The ESI currents may be affected by humidity level of the operation environment. As reported in [
9], the ESI currents mainly depend on the charge of electret and the charge of the human hand hardly affects the ESI currents. The author tested and confirmed that the proposed gesture recognition sensor can work at room temperature and moderate humidity in winter and summer, which is considered as practical operation environment.
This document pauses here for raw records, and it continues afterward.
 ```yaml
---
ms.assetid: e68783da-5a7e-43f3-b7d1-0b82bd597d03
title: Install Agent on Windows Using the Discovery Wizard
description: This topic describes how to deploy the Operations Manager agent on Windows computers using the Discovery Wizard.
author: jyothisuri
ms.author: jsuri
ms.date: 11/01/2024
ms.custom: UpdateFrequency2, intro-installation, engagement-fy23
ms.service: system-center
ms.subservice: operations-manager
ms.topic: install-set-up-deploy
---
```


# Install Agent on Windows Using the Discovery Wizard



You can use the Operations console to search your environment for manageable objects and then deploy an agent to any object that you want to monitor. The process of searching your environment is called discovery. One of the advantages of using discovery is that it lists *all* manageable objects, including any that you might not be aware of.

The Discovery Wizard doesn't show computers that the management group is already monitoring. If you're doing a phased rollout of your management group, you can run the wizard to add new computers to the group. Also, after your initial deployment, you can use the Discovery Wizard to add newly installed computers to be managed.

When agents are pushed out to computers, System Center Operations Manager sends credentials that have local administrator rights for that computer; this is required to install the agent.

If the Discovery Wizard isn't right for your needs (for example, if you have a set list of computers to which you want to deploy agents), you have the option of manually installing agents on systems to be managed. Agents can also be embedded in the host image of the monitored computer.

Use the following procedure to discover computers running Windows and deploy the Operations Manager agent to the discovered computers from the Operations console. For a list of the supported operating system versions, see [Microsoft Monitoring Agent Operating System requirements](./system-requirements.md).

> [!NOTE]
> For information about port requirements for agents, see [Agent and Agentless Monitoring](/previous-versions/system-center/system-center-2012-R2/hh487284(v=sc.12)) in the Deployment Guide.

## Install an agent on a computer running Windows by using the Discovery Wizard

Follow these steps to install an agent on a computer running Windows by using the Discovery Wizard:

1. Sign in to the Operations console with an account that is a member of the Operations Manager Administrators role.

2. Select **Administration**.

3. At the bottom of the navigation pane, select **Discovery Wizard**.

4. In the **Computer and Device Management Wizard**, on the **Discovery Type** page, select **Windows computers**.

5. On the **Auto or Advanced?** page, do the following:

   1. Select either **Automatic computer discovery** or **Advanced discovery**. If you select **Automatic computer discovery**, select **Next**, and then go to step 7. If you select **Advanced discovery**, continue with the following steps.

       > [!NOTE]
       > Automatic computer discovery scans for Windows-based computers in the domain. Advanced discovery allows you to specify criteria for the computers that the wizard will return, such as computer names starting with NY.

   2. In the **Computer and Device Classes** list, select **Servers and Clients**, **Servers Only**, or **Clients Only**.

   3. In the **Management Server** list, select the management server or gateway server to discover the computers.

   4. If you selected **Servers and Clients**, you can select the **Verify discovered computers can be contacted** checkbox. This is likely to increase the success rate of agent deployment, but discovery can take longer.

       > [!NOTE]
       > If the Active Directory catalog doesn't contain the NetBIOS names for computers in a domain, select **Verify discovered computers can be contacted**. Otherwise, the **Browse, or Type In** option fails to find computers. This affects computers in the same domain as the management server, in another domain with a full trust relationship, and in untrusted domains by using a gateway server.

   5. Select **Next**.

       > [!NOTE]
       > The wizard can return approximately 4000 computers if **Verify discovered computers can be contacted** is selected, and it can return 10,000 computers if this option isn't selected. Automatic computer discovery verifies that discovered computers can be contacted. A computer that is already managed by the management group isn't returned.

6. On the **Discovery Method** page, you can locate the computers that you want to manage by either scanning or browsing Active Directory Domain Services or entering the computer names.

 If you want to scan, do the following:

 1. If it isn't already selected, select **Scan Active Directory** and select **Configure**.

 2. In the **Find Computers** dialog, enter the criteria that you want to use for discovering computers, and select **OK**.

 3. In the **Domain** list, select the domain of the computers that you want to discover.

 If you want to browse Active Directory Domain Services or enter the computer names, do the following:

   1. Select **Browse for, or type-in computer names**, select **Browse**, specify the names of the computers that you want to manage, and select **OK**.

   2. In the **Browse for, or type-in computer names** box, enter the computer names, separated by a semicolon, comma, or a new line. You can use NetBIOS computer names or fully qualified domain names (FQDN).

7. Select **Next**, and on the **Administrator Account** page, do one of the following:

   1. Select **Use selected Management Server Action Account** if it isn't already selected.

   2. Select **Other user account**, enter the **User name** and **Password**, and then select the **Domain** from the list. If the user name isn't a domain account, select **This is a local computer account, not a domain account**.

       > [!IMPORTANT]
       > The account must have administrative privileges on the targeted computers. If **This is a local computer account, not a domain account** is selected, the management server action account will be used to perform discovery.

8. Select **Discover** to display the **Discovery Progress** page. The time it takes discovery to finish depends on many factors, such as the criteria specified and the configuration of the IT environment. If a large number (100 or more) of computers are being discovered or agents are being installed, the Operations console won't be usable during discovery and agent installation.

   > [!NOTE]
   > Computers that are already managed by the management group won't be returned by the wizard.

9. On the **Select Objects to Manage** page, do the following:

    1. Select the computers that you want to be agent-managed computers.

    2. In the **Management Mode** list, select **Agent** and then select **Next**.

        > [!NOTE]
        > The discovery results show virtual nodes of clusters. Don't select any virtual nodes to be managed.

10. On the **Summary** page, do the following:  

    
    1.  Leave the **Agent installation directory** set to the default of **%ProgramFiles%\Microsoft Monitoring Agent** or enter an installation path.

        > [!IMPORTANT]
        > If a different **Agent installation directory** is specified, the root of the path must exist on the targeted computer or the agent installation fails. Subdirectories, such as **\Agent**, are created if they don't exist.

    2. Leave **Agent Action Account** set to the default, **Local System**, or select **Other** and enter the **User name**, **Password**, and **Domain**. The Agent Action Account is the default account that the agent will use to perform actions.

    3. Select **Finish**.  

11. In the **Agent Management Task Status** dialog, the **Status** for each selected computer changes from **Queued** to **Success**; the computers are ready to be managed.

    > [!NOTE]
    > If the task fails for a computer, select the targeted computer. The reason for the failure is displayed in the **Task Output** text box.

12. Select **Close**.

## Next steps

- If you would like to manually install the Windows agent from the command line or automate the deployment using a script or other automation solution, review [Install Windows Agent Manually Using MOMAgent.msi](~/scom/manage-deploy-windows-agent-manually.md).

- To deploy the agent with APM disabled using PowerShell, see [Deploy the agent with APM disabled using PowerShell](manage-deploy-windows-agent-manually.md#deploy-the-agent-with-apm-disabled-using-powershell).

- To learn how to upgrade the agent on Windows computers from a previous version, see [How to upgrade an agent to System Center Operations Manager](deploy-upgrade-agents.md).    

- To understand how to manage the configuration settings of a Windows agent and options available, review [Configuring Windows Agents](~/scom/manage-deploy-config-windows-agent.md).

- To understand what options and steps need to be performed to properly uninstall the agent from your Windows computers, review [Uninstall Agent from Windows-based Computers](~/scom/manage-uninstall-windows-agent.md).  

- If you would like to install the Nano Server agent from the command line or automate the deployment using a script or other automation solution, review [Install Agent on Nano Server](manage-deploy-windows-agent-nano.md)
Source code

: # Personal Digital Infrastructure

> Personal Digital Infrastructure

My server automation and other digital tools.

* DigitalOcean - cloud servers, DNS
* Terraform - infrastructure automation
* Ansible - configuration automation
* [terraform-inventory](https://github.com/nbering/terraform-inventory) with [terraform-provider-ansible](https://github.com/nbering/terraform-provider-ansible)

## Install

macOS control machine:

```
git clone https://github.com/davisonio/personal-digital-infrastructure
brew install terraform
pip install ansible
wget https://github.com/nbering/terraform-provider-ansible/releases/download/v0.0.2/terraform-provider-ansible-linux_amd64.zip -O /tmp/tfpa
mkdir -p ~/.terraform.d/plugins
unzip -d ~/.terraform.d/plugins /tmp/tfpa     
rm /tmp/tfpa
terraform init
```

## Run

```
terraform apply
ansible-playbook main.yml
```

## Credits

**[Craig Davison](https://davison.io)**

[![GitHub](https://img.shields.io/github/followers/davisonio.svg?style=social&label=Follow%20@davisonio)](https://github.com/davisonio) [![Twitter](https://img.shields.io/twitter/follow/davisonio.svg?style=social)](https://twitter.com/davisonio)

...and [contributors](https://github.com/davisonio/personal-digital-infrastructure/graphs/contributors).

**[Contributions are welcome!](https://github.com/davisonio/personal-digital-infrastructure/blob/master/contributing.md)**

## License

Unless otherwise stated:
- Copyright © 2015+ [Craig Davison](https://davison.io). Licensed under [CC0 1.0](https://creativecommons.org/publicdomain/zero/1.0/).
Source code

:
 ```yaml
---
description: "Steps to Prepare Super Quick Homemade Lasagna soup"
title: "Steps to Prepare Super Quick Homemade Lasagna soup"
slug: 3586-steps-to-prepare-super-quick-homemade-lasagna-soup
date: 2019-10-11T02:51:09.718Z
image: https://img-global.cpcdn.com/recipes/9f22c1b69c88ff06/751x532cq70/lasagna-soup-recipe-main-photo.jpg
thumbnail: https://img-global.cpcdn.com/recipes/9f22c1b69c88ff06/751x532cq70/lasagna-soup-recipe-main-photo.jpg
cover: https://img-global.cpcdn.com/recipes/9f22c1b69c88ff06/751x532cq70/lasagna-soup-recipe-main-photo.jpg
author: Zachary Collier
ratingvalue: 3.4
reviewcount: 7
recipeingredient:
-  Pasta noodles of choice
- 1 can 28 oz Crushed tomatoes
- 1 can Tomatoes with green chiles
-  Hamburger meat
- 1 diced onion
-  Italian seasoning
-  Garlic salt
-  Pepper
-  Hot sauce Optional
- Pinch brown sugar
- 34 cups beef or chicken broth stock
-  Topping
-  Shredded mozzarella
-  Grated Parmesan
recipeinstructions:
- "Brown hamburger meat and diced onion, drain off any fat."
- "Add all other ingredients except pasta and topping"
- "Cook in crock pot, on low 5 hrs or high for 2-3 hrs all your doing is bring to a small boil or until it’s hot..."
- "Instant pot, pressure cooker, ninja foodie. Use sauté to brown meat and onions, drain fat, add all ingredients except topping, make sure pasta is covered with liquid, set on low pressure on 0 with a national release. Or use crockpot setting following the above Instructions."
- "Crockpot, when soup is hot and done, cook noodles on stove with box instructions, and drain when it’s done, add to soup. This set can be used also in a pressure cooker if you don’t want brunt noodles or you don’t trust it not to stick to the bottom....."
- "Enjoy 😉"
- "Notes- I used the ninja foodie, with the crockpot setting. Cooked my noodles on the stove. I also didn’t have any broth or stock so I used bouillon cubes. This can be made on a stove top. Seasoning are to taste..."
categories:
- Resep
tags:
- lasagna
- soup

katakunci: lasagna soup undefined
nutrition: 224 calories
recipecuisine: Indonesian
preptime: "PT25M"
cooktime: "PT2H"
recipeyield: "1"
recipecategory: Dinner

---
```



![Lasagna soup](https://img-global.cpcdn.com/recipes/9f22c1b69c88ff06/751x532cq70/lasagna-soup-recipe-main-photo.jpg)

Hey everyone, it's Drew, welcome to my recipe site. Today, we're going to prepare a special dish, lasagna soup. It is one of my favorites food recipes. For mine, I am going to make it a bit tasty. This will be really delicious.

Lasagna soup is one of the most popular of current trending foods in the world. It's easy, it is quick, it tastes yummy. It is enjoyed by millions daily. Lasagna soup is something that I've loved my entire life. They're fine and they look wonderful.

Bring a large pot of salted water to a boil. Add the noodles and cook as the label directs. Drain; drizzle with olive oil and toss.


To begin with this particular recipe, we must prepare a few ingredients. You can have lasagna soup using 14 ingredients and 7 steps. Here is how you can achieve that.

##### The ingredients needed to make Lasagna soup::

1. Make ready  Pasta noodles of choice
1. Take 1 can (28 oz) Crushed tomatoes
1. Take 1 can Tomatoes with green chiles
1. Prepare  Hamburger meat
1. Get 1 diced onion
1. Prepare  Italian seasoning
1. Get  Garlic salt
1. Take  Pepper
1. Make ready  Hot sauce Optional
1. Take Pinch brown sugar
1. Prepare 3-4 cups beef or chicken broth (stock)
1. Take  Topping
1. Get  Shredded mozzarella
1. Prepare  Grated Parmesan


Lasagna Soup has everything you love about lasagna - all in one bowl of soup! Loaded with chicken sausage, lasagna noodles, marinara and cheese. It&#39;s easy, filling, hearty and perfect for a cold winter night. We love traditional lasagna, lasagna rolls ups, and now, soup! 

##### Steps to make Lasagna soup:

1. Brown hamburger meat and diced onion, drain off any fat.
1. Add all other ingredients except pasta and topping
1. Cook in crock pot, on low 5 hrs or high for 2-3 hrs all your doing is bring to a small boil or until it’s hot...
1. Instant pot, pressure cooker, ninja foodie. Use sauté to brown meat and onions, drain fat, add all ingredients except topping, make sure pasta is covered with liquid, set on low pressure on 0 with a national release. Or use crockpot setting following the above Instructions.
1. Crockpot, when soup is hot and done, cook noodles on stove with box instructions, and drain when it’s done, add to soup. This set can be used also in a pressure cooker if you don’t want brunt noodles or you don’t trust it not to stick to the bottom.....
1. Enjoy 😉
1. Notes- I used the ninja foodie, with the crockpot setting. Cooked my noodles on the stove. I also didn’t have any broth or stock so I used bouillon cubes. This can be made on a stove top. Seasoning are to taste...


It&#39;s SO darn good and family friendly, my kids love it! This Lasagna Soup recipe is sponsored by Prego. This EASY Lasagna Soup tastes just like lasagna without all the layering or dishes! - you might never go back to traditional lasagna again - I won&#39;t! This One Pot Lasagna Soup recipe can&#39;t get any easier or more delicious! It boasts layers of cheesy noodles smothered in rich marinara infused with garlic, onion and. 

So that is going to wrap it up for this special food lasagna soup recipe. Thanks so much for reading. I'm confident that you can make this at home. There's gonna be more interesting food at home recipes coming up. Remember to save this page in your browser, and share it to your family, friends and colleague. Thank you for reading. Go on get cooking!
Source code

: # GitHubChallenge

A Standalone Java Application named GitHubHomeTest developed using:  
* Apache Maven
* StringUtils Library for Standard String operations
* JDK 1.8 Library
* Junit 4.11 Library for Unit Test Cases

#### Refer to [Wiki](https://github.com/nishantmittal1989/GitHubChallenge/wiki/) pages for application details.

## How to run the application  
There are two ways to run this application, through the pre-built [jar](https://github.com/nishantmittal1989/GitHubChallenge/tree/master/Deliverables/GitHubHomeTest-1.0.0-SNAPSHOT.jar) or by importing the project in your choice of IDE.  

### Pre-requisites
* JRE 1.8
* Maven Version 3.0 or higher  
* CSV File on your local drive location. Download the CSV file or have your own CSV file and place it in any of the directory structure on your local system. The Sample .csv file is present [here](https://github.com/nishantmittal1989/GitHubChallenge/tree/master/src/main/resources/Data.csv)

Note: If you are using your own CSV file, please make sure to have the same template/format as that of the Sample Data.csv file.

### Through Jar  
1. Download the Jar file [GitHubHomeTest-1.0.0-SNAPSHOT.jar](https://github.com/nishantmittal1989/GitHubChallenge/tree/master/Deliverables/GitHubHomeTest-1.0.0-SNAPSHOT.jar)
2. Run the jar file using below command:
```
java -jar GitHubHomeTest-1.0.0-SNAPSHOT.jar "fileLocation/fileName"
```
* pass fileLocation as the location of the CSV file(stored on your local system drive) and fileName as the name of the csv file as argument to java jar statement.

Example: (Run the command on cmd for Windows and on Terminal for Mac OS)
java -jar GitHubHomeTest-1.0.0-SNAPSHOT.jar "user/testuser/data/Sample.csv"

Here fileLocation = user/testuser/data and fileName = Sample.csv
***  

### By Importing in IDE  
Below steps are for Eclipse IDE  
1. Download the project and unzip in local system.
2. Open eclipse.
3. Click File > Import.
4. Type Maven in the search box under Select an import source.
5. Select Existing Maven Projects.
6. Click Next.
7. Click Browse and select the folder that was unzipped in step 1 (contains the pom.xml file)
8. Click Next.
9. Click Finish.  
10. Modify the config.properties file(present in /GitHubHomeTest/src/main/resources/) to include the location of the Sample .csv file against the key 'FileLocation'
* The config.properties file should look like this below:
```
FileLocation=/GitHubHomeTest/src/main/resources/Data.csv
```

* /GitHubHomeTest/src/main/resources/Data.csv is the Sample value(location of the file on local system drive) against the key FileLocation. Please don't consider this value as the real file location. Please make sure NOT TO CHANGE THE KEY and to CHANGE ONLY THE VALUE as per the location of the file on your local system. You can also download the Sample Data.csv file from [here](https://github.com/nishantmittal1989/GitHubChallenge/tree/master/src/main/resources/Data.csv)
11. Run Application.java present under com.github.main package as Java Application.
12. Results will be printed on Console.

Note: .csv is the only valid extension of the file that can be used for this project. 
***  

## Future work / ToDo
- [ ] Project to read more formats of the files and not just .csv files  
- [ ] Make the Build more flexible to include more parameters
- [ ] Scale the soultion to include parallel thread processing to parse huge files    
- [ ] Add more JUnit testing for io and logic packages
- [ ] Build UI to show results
Tests under severer conditions are future work.
Finally,
Table 1 compares the proposed gesture sensor with conventional sensors [
4,
5,
6,
7]. The power dissipations of the photo sensor-based [
5] and capacitive sensor-based [
6] techniques are large because they are active type sensors; that is, they require the light by LED and electric field, and their generation consumes significant power. In contrast, image sensor-based [
4] and infrared lay-based [
7] gesture sensors have been demonstrated as passive-type sensors. Their power is smaller than that of the active-type sensors [
5,
6], whereas bulky components such as lenses are required. The proposed gesture sensing chip consumes 406 nW at a supply voltage of 3.3 V, which is less than 1/100th of the power dissipation of conventional gesture sensors [
4,
5,
6,
7]. Furthermore, the sensing electrodes of the proposed sensor are thin and mechanically flexible, and any bulky components are not required on the electrode. On the other hand, the number of gestures that the proposed sensor can detect is smallest, as shown in
Table 1. However, even such a small number of gestures is still meaningful in the target applications, such as touchless switch, described in
Section 1. In addition, the number of gestures can increase if the number of electrodes increases. For example, Kurita reported that eight gestures can be detected with four electrodes [
11] using electrostatic induction. Developing the sensor that can recognize more complicated gestures is future work.